If you disclose something that is wrong, and you get accountants to check off that wrong deed, and outside lawyers to check off on that wrong deed, is it therefore right?
That's what Enron
(ENE:NYSE - news - commentary - research - analysis) is asking us to believe. By telling us that its ridiculous dealings with the chief financial officer and his private partnership were all sanctioned by outside professionals, they have simply compounded the error. Next they will tell us that Janus, the largest shareholder, knew and wanted those partnerships to generate upside surprises!
What they are doing at Enron is, well, positively -- here we go -- '80s! In the '80s, you had all of these savings-and-loan jokers pleading that the outside accountants and lawyers checked off on massive chicanery. Somehow it was supposed to make the chicanery kosher.
Nope.
What it ended up doing was getting the lawyers and accountants in trouble. The government ended up going after them, too, for abetting the travesties.

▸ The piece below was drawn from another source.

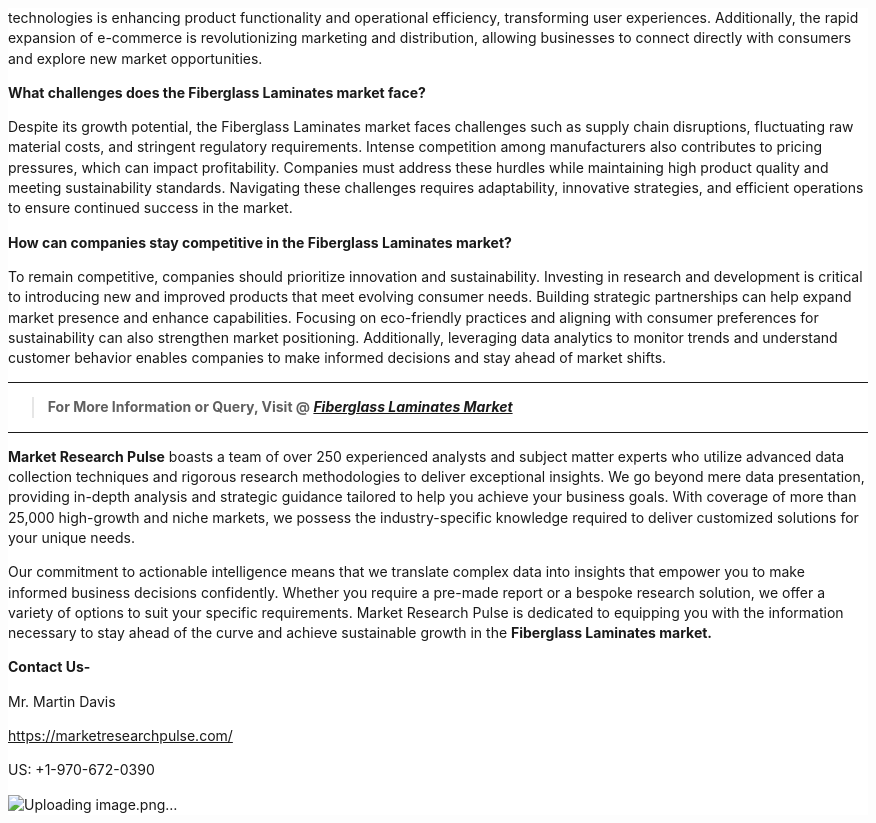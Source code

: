 technologies is enhancing product functionality and operational efficiency, transforming user experiences. Additionally, the rapid expansion of e-commerce is revolutionizing marketing and distribution, allowing businesses to connect directly with consumers and explore new market opportunities.</p><p><strong>What challenges does the Fiberglass Laminates market face?</strong></p><p>Despite its growth potential, the Fiberglass Laminates market faces challenges such as supply chain disruptions, fluctuating raw material costs, and stringent regulatory requirements. Intense competition among manufacturers also contributes to pricing pressures, which can impact profitability. Companies must address these hurdles while maintaining high product quality and meeting sustainability standards. Navigating these challenges requires adaptability, innovative strategies, and efficient operations to ensure continued success in the market.</p><p><strong>How can companies stay competitive in the Fiberglass Laminates market?</strong></p><p>To remain competitive, companies should prioritize innovation and sustainability. Investing in research and development is critical to introducing new and improved products that meet evolving consumer needs. Building strategic partnerships can help expand market presence and enhance capabilities. Focusing on eco-friendly practices and aligning with consumer preferences for sustainability can also strengthen market positioning. Additionally, leveraging data analytics to monitor trends and understand customer behavior enables companies to make informed decisions and stay ahead of market shifts.</p><hr /><blockquote><p><strong>For More Information or Query, Visit @&nbsp;<em><a href="https://marketresearchpulse.com/report/132484/fiberglass-laminates-market?utm_source=Linkedin&utm_medium=0114">Fiberglass Laminates Market</a></em></strong></p></blockquote><hr /><p><strong>Market Research Pulse</strong> boasts a team of over 250 experienced analysts and subject matter experts who utilize advanced data collection techniques and rigorous research methodologies to deliver exceptional insights. We go beyond mere data presentation, providing in-depth analysis and strategic guidance tailored to help you achieve your business goals. With coverage of more than 25,000 high-growth and niche markets, we possess the industry-specific knowledge required to deliver customized solutions for your unique needs.</p><p>Our commitment to actionable intelligence means that we translate complex data into insights that empower you to make informed business decisions confidently. Whether you require a pre-made report or a bespoke research solution, we offer a variety of options to suit your specific requirements. Market Research Pulse is dedicated to equipping you with the information necessary to stay ahead of the curve and achieve sustainable growth in the <strong>Fiberglass Laminates market.</strong></p><p><strong>Contact Us-</strong></p><p>Mr. Martin Davis</p><p>https://marketresearchpulse.com/</p><p>US: +1-970-672-0390</p>
![Uploading image.png…]()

Enron didn't use taxpayers' money, so it is arguably not as clear-cut. But the more we probe this Enron, the more we check it out, the more we know it really stinks and that Jeffrey Skilling didn't leave because the stock got hammered, or some other authentic Wall Street gibberish, but because of this nasty, unseemly situation.
We don't want an SEC probe here. We want a Justice Department probe. This isn't about unclear disclosure. This could end up being about fraud.
In the meantime, I wouldn't touch this stock with a 10-foot pole. This one's gonna get real nasty before it gets nice. If it ever does.